== RECORDS FOR THE EXERCISE ==
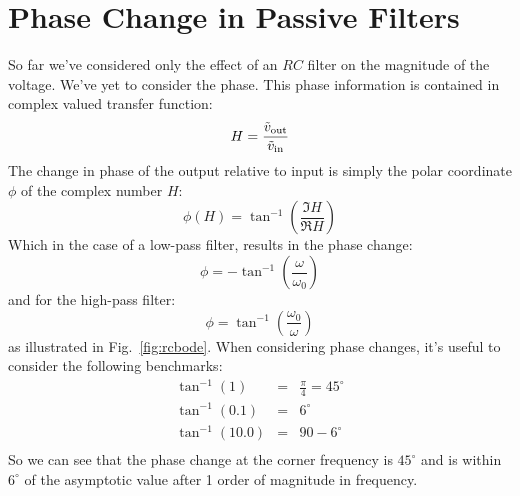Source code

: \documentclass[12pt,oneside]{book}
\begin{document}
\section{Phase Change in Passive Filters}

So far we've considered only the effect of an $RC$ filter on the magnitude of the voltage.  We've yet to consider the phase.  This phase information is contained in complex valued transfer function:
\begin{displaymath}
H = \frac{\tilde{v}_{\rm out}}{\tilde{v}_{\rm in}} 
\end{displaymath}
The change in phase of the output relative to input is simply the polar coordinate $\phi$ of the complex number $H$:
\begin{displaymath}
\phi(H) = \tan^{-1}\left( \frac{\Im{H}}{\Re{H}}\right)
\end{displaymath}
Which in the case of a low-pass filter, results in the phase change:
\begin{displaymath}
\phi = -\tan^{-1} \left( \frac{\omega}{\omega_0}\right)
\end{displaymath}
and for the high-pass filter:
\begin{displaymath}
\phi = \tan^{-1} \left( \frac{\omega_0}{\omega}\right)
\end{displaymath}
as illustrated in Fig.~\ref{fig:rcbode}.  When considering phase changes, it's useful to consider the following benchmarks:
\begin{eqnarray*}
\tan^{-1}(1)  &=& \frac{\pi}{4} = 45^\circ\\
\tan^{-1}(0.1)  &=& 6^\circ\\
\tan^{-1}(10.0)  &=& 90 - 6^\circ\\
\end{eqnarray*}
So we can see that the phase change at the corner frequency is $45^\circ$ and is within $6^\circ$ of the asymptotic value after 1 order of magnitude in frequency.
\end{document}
===
**ACTIVITY:** Transcribe the listing exactly, skipping pictures.

**WRITTEN SOLUTION:**
Source code

: \documentclass[12pt,oneside]{book}
\begin{document}
\section{Phase Change in Passive Filters}

So far we've considered only the effect of an $RC$ filter on the magnitude of the voltage.  We've yet to consider the phase.  This phase information is contained in complex valued transfer function:
\begin{displaymath}
H = \frac{\tilde{v}_{\rm out}}{\tilde{v}_{\rm in}} 
\end{displaymath}
The change in phase of the output relative to input is simply the polar coordinate $\phi$ of the complex number $H$:
\begin{displaymath}
\phi(H) = \tan^{-1}\left( \frac{\Im{H}}{\Re{H}}\right)
\end{displaymath}
Which in the case of a low-pass filter, results in the phase change:
\begin{displaymath}
\phi = -\tan^{-1} \left( \frac{\omega}{\omega_0}\right)
\end{displaymath}
and for the high-pass filter:
\begin{displaymath}
\phi = \tan^{-1} \left( \frac{\omega_0}{\omega}\right)
\end{displaymath}
as illustrated in Fig.~\ref{fig:rcbode}.  When considering phase changes, it's useful to consider the following benchmarks:
\begin{eqnarray*}
\tan^{-1}(1)  &=& \frac{\pi}{4} = 45^\circ\\
\tan^{-1}(0.1)  &=& 6^\circ\\
\tan^{-1}(10.0)  &=& 90 - 6^\circ\\
\end{eqnarray*}
So we can see that the phase change at the corner frequency is $45^\circ$ and is within $6^\circ$ of the asymptotic value after 1 order of magnitude in frequency.
\end{document}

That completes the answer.